Unijni przywódcy na szczycie w Brukseli mają w czwartek zdecydować o wyborze przewodniczącego Rady Europejskiej. Spotkanie przywódców 28 krajów rozpocznie się od rozmowy z szefem Parlamentu Europejskiego. Pierwsza sesja robocza rozpocznie się o godz. 16. Wybór przewodniczącego Rady jest pierwszym punktem obrad.
Z deklaracji napływających w środę do Brukseli z europejskich stolic, które powtarzali dyplomaci z państw członkowskich wynika, że Donald Tusk ma poparcie zdecydowanej większości krajów.

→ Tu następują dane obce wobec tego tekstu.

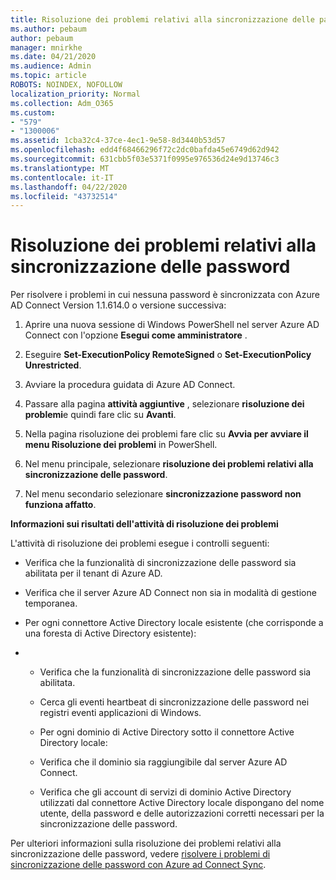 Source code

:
```yaml
---
title: Risoluzione dei problemi relativi alla sincronizzazione delle password
ms.author: pebaum
author: pebaum
manager: mnirkhe
ms.date: 04/21/2020
ms.audience: Admin
ms.topic: article
ROBOTS: NOINDEX, NOFOLLOW
localization_priority: Normal
ms.collection: Adm_O365
ms.custom:
- "579"
- "1300006"
ms.assetid: 1cba32c4-37ce-4ec1-9e58-8d3440b53d57
ms.openlocfilehash: edd4f68466296f72c2dc0bafda45e6749d62d942
ms.sourcegitcommit: 631cbb5f03e5371f0995e976536d24e9d13746c3
ms.translationtype: MT
ms.contentlocale: it-IT
ms.lasthandoff: 04/22/2020
ms.locfileid: "43732514"
---
```

# <a name="troubleshoot-password-synchronization"></a>Risoluzione dei problemi relativi alla sincronizzazione delle password

Per risolvere i problemi in cui nessuna password è sincronizzata con Azure AD Connect Version 1.1.614.0 o versione successiva:
  
1. Aprire una nuova sessione di Windows PowerShell nel server Azure AD Connect con l'opzione **Esegui come amministratore** .

2. Eseguire **Set-ExecutionPolicy RemoteSigned** o **Set-ExecutionPolicy Unrestricted**.

3. Avviare la procedura guidata di Azure AD Connect.

4. Passare alla pagina **attività aggiuntive** , selezionare **risoluzione dei problemi**e quindi fare clic su **Avanti**.

5. Nella pagina risoluzione dei problemi fare clic su **Avvia per avviare il menu Risoluzione dei problemi** in PowerShell.

6. Nel menu principale, selezionare **risoluzione dei problemi relativi alla sincronizzazione delle password**.

7. Nel menu secondario selezionare **sincronizzazione password non funziona affatto**.

**Informazioni sui risultati dell'attività di risoluzione dei problemi**
  
L'attività di risoluzione dei problemi esegue i controlli seguenti:
  
- Verifica che la funzionalità di sincronizzazione delle password sia abilitata per il tenant di Azure AD.

- Verifica che il server Azure AD Connect non sia in modalità di gestione temporanea.

- Per ogni connettore Active Directory locale esistente (che corrisponde a una foresta di Active Directory esistente):

- 
  - Verifica che la funzionalità di sincronizzazione delle password sia abilitata.

  - Cerca gli eventi heartbeat di sincronizzazione delle password nei registri eventi applicazioni di Windows.

  - Per ogni dominio di Active Directory sotto il connettore Active Directory locale:

  - Verifica che il dominio sia raggiungibile dal server Azure AD Connect.

  - Verifica che gli account di servizi di dominio Active Directory utilizzati dal connettore Active Directory locale dispongano del nome utente, della password e delle autorizzazioni corretti necessari per la sincronizzazione delle password.

Per ulteriori informazioni sulla risoluzione dei problemi relativi alla sincronizzazione delle password, vedere [risolvere i problemi di sincronizzazione delle password con Azure ad Connect Sync](https://docs.microsoft.com/azure/active-directory/connect/active-directory-aadconnectsync-troubleshoot-password-synchronization).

Choć poparcie dla obecnego szefa Rady jest przeważające, to w wielu stolicach są wątpliwości czy można go wybrać ponownie przy sprzeciwie jego własnego kraju. - Będzie awantura - mówił w środę jeden z dyplomatów.
Sam Donald Tusk na konferencji prasowej odpowiadał na zarzuty polskiego rządu, że przekroczył europejski mandat wspierając opozycję. - Próbowałem zachować bezstronność. Wierzę, że mi się to udało. Jestem i pozostanę w przyszłości politycznie neutralny wobec wszystkich 28 państw - mówił.
Premier Malty, kierującej pracami Unii Europejskiej, chciałaby uniknąć głosowania, ale go nie wyklucza. - Jeśli jakiś kraj poprosi, zarządzę głosowanie - powiedział Joseph Muscat.
Zgodnie z zapisami traktatowymi, do wyboru przewodniczącego Rady Europejskiej potrzebna jest kwalifikowana większość, czyli 21 krajów.